A Crown Imperilled
- Author: Raymond E. Feist
- Language: English
- Series: Chaoswar Saga
- Genre: Fantasy
- Publisher: Harper Voyager
- Publication date: 30 January 2012
- Publication place: United Kingdom United States
- Media type: Print
- ISBN: 9780061468421
- Preceded by: A Kingdom Besieged
- Followed by: Magician's End

= A Crown Imperilled =

2012 novel by Raymond E. Feist

A Crown Imperilled (US: A Crown Imperiled) is a fantasy novel by American writer Raymond E. Feist, the second in The Chaoswar Saga trilogy, which is the final saga in The Riftwar Cycle. The novel was released on January 30, 2012.

==Plot summary==
The Empire of Great Kesh has risen in battle against the western lands of The Kingdom of the Isles on Midkemia while palace coups take place in Roldem and Rillanon, Jim Dasher's intelligence network has been dismantled and minor noblemen threaten the thrones of the West. Pug and the Conclave of Shadows suspect another player is behind the events.

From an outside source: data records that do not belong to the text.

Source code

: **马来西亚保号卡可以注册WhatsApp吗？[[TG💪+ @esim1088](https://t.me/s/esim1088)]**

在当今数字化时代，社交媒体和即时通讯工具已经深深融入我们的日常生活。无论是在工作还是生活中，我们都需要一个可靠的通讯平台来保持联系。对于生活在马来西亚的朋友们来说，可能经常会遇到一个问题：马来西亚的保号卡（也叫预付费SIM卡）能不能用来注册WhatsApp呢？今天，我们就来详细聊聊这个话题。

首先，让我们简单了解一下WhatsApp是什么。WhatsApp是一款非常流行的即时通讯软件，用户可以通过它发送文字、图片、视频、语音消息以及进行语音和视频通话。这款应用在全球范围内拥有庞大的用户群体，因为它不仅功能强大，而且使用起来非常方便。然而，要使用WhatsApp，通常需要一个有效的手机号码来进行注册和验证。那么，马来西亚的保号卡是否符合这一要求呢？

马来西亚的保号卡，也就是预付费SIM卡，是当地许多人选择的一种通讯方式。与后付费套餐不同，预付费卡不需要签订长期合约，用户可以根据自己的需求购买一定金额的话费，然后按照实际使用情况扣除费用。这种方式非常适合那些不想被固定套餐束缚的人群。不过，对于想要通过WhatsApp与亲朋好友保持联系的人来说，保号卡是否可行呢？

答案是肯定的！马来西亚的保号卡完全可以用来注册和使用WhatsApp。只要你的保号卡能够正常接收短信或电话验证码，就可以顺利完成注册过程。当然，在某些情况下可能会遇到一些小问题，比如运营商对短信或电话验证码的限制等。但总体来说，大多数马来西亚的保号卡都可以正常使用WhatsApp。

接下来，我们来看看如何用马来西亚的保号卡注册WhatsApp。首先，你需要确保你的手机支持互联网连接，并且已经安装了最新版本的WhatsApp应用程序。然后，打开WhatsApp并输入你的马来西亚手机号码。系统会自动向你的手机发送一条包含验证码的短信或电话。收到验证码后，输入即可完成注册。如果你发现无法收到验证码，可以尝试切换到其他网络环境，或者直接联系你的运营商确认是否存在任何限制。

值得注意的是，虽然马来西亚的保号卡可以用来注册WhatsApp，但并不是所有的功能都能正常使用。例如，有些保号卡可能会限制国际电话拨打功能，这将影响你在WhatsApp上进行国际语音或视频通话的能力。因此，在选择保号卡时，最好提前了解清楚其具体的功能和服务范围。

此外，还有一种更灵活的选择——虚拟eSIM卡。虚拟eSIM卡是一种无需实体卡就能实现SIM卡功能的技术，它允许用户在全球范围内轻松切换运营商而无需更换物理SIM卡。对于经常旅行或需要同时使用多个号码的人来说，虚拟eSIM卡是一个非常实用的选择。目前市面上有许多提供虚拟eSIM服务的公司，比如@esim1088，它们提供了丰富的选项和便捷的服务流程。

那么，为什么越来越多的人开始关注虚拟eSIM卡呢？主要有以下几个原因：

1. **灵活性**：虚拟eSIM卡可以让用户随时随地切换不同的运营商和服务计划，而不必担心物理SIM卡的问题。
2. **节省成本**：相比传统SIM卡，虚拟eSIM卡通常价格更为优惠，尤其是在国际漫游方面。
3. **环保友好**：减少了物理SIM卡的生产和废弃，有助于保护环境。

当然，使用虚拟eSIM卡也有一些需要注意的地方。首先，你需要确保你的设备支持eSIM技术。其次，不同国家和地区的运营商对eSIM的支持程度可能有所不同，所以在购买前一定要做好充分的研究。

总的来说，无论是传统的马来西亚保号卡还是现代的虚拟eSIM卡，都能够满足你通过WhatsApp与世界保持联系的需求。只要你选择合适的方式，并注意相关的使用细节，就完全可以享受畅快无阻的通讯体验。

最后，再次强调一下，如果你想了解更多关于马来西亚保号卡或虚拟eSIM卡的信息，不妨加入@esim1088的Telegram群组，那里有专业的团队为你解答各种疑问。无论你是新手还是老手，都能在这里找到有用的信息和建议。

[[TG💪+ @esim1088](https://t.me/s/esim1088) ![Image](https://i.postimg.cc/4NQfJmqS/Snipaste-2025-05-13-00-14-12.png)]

As Pug and his son Magnus work to unravel the plot to plunge the world into chaos, they discover an island civilization of Pantathian serpent men, and are startled to find that these Pantathians have a refined culture and social structure, unlike any they have encountered before. Deepening the mystery is a mysterious energy matrix that Pug and Magnus feel certain they must decipher.

Hal, now Duke of Crydee after his father's recent death, though he is not initially aware of this fact, is given the task of protecting Princess Stephané of Roldem, along with his friend and rival Ty Hawkins of Olasko, and Stephané's bodyguard Gabriella, as they flee Roldem following a coup attempt. Along the journey, Hal and Stephané begin to fall in love, though Hal knows his rank and station would never allow them to be married. Meanwhile, Kesh has pushed the Kingdom armies in the West to the strategic city of Ylith, where Hal's younger brothers Martin and Brendan try desperately to hold the city against the siege.

Child and Belog, two demons from the fifth circle of Hell, having been mysteriously implanted with the memories of Miranda and Nakor – Pug's slain wife and close friend, respectively – have assumed Miranda and Nakor's forms as well, and seek out Pug and the Conclave in order to assist with the looming crisis. Along the way, they find themselves in Ylith, where they aid the Kingdom in its defense, and are joined by the elf prince Calis and Arkan, a dark elf also seeking Pug. After Ylith's immediate future is secured, the four make their way to Sorcerer's Isle and eventually reunite with Pug and the Conclave, though because of their true nature, the reunion is strained, especially for Magnus.

In the war between Kesh and the Kingdom, a truce is called suddenly, and their rulers gather in Roldem to discuss terms. At the evening's banquet, though, shadowy supernatural assassins known as Death Dancers are unleashed, and only the skills of Hal, Ty, Jim Dasher, and his Roldemish counterpart and lover Lady Franciezka are able to save the rulers of the three nations. Agreements are reached, and the rulers return to their kingdoms, but King Gregory of the Isles, already in poor health, dies with no heirs, leading to a potential war of succession, and puts Hal's life in danger as a cousin to the king.

Meanwhile, the magicians' combined efforts are eventually able to make progress with the matrix, but when they delve too deep, they set off a trap, creating a cataclysmic release of energy, obliterating the island and everyone on it, and summoning every dragon on the world from their slumber.

==Errata==
All first editions contain a continuity error in the later parts of the book where the character Pug is shown to be in two places simultaneously. This was an error in the editing process and was corrected in later editions.